Don't Look Back

by nagi_schwarz



Series: Prompt Fills 2019 [2]
Category: Stargate Atlantis
Genre: Alternate Universe - Fusion, M/M
Language: English
Status: Completed
Published: 2019-01-19
Updated: 2019-01-19
Packaged: 2019-10-12 14:36:42
Rating: Mature
Warnings: No Archive Warnings Apply
Chapters: 1
Words: 3,326
Publisher: archiveofourown.org
Story URL: https://archiveofourown.org/works/17469419
Author URL: https://archiveofourown.org/users/nagi_schwarz/pseuds/nagi_schwarz
Summary: Written for the titles comment_fic prompt: "Stargate Atlantis, Evan Lorne +/ any, All of This Could Have Been Yours (Shooter Jennings)."Vague fusion with My Own Private Idaho.John never joined the Air Force. One day he runs into Evan Lorne and Rodney McKay.





	Don't Look Back

**Author's Note:**

  * For [SherlockianSyndromes](https://archiveofourown.org/users/SherlockianSyndromes/gifts).

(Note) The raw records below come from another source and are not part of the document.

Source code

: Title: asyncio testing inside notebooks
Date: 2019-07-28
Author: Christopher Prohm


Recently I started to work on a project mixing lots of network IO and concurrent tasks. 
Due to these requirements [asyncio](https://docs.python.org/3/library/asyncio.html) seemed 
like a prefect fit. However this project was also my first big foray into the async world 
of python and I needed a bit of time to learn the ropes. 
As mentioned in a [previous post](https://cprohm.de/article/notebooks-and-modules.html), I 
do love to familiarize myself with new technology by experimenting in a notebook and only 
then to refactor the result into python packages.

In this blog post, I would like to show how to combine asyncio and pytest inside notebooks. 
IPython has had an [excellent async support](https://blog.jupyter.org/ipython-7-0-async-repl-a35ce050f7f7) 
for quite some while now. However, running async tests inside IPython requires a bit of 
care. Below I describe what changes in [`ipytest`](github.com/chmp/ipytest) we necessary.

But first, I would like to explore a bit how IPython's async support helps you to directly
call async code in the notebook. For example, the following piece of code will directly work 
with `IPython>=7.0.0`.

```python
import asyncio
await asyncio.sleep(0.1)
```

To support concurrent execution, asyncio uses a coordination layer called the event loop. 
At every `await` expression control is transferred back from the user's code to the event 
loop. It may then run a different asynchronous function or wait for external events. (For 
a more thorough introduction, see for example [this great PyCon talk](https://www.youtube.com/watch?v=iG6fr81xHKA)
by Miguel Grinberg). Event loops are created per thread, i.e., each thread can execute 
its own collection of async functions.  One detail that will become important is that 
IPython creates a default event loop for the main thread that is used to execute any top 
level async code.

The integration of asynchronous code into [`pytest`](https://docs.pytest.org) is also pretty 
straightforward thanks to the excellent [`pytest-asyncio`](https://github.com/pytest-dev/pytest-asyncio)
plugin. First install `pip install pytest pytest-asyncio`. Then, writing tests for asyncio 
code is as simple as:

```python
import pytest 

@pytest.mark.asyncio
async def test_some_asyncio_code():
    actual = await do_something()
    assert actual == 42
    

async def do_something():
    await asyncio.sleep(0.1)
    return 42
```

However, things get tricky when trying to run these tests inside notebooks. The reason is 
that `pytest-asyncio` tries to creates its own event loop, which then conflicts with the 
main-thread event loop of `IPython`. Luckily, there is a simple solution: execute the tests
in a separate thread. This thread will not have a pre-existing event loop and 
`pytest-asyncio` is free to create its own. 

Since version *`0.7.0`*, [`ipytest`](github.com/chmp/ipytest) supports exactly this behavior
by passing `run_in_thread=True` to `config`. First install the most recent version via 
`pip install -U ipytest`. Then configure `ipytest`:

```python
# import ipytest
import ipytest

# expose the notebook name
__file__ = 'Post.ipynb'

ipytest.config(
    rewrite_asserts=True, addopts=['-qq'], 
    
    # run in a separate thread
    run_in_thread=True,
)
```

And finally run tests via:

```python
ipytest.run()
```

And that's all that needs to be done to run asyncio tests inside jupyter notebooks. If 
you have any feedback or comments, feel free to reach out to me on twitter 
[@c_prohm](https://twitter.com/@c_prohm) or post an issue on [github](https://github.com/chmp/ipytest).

> Some dialogue straight from the movie.

John really hadn’t intended to be a Good Sheppard Man, to follow in his father’s footsteps, helm the company that generations of Sheppards had fought to build up and maintain. His father had decided his fate when he was fourteen: Harvard, JD MBA, join the family business. Take it over one day. Because John was John, was more messed up from the death of his mother than he cared to admit, he’d run off to Stanford, eschewed his father’s money, paid his own way through school. He had plans to join the Air Force, take to the skies but then he got the news.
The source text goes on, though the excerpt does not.